Sunday, October 15, 2006

GRANDMAMA'S NEW BOOK

Surrounded by writers: my mother published fifty books, my sister is a poet, my wife has written a history book, my daughters have published stories and studied Creative Writing ... and now my grandmother Geraldine Plunkett Dillon, despite having died in 1986, has published a 342-page book of memoirs (All in the Blood, A. & A. Farmar, Dublin 2006; ISBN-10: 1-899047-26-3; ISBN-13: 978-1-899047-26-0). The book is edited with tact and expertise by my cousin Honor O Brolchain. The main reason why people might want to read it is because Geraldine's brother Joseph Mary Plunkett, poet and revolutionary, was one of the signatories of the 1916 Proclamation and was executed for his part in the Easter Rising in Dublin. Maybe also because it captures the end of the Edwardian era in Ireland, and contains many vivid and sometimes scurrilous comments on events and people of the time (including members of her own immediate circle: her mother the Countess comes badly out of the book, and that much-loved national icon Grace Gifford, tragic wife of Joe Plunkett, is harshly portrayed). The Plunketts were a highly eccentric, occasionally deranged, family group. I remember my grandmother as a dangerous and caustic old lady, reading Private Eye in the nursing home where she died aged 94. She was always wonderful company but my feelings towards her were mixed: she had been mean to my mother, yet my mother loved her without quarter. In an epilogue Honor offers a just and loving portrait of this multi-talented woman:

"Gerry was a gourmet cook, a dressmaker, embroiderer, carpenter, plumber and electrician. She kept cows, goats, pigs, hens and ducks, could tan a hide, cure bacon and make costumes and sets. By temperament she was busy, impatient, not violent but mildly explosive and endlessly inventive.
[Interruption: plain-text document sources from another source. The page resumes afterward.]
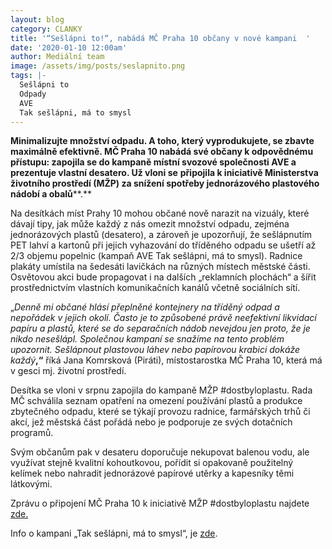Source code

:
 ```yaml
---
layout: blog
category: CLANKY
title: '“Sešlápni to!“, nabádá MČ Praha 10 občany v nové kampani  '
date: '2020-01-10 12:00am'
author: Mediální team
image: /assets/img/posts/seslapnito.png
tags: |-
  Sešlápni to
  Odpady
  AVE
  Tak sešlápni, má to smysl
---
```


**Minimalizujte množství odpadu. A toho, který vyprodukujete, se zbavte maximálně efektivně. MČ Praha 10 nabádá své občany k odpovědnému přístupu: zapojila se do kampaně místní svozové společnosti AVE a prezentuje vlastní desatero. Už vloni se** **připojila k iniciativě Ministerstva životního prostředí (MŽP) za snížení spotřeby jednorázového plastového nádobí a obalů****.**

Na desítkách míst Prahy 10 mohou občané nově narazit na vizuály, které dávají tipy, jak může každý z nás omezit množství odpadu, zejména jednorázových plastů (desatero), a zároveň je upozorňují, že sešlápnutím PET lahví a kartonů při jejich vyhazování do tříděného odpadu se ušetří až 2/3 objemu popelnic (kampaň AVE Tak sešlápni, má to smysl). Radnice plakáty umístila na šedesáti lavičkách na různých místech městské části. Osvětovou akci bude propagovat i na dalších „reklamních plochách“ a šířit prostřednictvím vlastních komunikačních kanálů včetně sociálních sítí.

„_Denně mi občané hlásí přeplněné kontejnery na tříděný odpad a nepořádek v jejich okolí. Často je to způsobené právě neefektivní likvidací papíru a plastů, které se do separačních nádob nevejdou jen proto, že je nikdo nesešlápl. Společnou kampaní se snažíme na tento problém upozornit. Sešlápnout plastovou láhev nebo papírovou krabici dokáže každý_**,“**  říká Jana Komrsková (Piráti), místostarostka MČ Praha 10, která má v gesci mj. životní prostředí.

Desítka se vloni v srpnu zapojila do kampaně MŽP #dostbyloplastu. Rada MČ schválila seznam opatření na omezení používání plastů a produkce zbytečného odpadu, které se týkají provozu radnice, farmářských trhů či akcí, jež městská část pořádá nebo je podporuje ze svých dotačních programů.

Svým občanům pak v desateru doporučuje nekupovat balenou vodu, ale využívat stejně kvalitní kohoutkovou, pořídit si opakovaně použitelný kelímek nebo nahradit jednorázové papírové utěrky a kapesníky těmi látkovými.

Zprávu o připojení MČ Praha 10 k iniciativě MŽP #dostbyloplastu najdete  [zde.](https://www.praha10.cz/urad-mc/tiskove-zpravy-a-aktuality/artmid/4284/praha-10-snizuje-spotrebu-jednorazoveho-plastoveho-nadobi-a-obalu?articleid=2898)

Info o kampani „Tak sešlápni, má to smysl“, je  [zde](https://www.ave.cz/cs/o-spolecnosti/novinky/seslapnuti-ma-smysl-ave-cz-podporuje-v-kampani-efektivni-recyklaci-odpadu-1).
She had an extraordinarily active brain -- in later years she would sit in front of the television, arguing with it, playing double Patience or Bezique and reading (at great speed) novels in French or the Book of Job, Tristram Shandy or Francis Thompson, Georgette Heyer or detective stories or the latest book by an old comrade while drinking strange concoctions [...] She moved to a nursing home when she was ninety-one and started writing her memoirs all over again. [...] She was not perfect but she was outstandingly good. She said you needed a sense of humour to survive all that her family had been through; she had one and she did."